[Recorded data]
____________________
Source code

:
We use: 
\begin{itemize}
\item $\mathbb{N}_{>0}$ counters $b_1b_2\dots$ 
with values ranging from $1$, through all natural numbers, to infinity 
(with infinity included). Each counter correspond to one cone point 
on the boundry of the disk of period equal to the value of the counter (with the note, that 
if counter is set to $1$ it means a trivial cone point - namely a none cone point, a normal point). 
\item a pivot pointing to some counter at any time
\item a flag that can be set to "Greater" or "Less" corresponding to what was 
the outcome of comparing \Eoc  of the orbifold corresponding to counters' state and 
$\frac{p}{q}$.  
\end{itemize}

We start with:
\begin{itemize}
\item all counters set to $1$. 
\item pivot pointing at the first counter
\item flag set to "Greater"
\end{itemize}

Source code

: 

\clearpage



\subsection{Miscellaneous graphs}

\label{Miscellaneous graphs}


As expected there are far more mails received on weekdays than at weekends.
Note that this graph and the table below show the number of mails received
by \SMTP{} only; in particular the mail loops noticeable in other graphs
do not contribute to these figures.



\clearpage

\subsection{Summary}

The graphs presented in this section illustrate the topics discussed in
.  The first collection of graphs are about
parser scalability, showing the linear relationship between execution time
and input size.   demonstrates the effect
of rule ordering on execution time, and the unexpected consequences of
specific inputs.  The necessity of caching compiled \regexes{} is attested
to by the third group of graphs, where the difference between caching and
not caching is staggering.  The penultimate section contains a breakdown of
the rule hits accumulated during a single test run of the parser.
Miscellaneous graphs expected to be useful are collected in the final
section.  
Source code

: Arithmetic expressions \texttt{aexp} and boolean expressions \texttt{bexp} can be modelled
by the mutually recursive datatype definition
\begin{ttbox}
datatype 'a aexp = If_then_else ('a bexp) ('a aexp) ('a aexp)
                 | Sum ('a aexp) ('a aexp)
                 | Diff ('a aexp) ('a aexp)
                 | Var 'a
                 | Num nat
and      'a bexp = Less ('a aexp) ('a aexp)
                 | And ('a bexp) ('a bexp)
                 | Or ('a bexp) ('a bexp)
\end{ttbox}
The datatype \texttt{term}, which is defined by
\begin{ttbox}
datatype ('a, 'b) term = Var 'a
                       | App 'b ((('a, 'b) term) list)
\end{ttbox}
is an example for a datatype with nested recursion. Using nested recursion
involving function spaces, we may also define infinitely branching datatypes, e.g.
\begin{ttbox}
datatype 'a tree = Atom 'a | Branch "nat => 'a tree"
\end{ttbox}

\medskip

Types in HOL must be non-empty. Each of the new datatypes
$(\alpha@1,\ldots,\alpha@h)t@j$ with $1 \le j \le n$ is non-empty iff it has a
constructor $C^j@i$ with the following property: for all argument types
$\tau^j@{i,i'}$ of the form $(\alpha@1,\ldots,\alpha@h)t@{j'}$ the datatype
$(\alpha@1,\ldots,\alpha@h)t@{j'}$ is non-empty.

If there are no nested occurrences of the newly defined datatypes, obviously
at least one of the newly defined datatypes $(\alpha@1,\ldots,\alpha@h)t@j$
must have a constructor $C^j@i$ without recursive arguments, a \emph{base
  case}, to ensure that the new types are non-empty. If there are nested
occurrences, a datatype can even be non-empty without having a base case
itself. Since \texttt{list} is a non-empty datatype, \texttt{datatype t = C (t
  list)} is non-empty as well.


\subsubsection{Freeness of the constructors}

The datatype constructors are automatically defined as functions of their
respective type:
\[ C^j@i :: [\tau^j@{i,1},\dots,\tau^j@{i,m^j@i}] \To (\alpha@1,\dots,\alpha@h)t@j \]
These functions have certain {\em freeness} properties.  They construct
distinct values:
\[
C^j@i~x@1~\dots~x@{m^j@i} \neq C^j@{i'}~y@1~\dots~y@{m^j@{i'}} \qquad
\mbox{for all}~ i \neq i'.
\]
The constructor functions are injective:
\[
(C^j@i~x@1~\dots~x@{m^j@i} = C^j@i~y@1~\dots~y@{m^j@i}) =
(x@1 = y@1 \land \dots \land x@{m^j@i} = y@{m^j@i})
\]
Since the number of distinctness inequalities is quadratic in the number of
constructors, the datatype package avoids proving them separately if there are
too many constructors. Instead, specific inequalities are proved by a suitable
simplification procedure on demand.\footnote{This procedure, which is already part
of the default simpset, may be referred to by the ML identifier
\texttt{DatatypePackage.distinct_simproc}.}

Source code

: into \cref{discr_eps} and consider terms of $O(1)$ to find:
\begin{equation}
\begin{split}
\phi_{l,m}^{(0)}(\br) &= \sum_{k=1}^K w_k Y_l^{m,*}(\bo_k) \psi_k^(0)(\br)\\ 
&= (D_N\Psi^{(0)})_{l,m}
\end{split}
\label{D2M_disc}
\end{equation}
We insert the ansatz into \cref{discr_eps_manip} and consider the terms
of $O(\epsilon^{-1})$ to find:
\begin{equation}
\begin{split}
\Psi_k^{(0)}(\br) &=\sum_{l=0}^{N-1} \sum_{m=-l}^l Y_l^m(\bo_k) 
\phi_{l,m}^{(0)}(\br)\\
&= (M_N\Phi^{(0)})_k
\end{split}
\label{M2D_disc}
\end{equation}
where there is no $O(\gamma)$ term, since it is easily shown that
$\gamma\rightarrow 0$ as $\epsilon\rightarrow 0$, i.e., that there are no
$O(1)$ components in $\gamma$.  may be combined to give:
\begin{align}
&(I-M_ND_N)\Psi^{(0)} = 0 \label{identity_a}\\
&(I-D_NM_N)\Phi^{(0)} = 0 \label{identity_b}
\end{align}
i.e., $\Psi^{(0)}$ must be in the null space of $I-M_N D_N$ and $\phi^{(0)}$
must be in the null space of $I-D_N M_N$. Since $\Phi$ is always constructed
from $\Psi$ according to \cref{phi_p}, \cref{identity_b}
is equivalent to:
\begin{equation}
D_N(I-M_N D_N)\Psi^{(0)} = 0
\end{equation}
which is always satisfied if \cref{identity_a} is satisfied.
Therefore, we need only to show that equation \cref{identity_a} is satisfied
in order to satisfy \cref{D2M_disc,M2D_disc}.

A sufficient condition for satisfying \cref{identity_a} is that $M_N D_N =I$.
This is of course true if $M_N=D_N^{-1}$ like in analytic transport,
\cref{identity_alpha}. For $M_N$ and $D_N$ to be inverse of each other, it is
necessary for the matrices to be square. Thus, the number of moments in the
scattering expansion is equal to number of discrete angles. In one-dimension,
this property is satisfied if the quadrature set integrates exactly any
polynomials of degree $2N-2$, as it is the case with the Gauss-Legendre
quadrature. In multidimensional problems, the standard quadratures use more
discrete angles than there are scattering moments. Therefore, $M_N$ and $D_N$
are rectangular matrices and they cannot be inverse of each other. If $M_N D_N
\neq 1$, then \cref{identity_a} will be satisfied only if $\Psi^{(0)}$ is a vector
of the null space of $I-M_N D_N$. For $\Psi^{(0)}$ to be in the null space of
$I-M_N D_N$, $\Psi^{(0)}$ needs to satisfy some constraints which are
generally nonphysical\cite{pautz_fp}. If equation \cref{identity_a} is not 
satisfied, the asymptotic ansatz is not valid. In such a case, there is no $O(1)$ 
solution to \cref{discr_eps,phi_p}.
____________________
● Aim of the exercise: Whenever a line includes the word "functions", pull it out of the entries.

● Reply to the task:
The datatype constructors are automatically defined as functions of their
These functions have certain {\em freeness} properties.  They construct
The constructor functions are injective:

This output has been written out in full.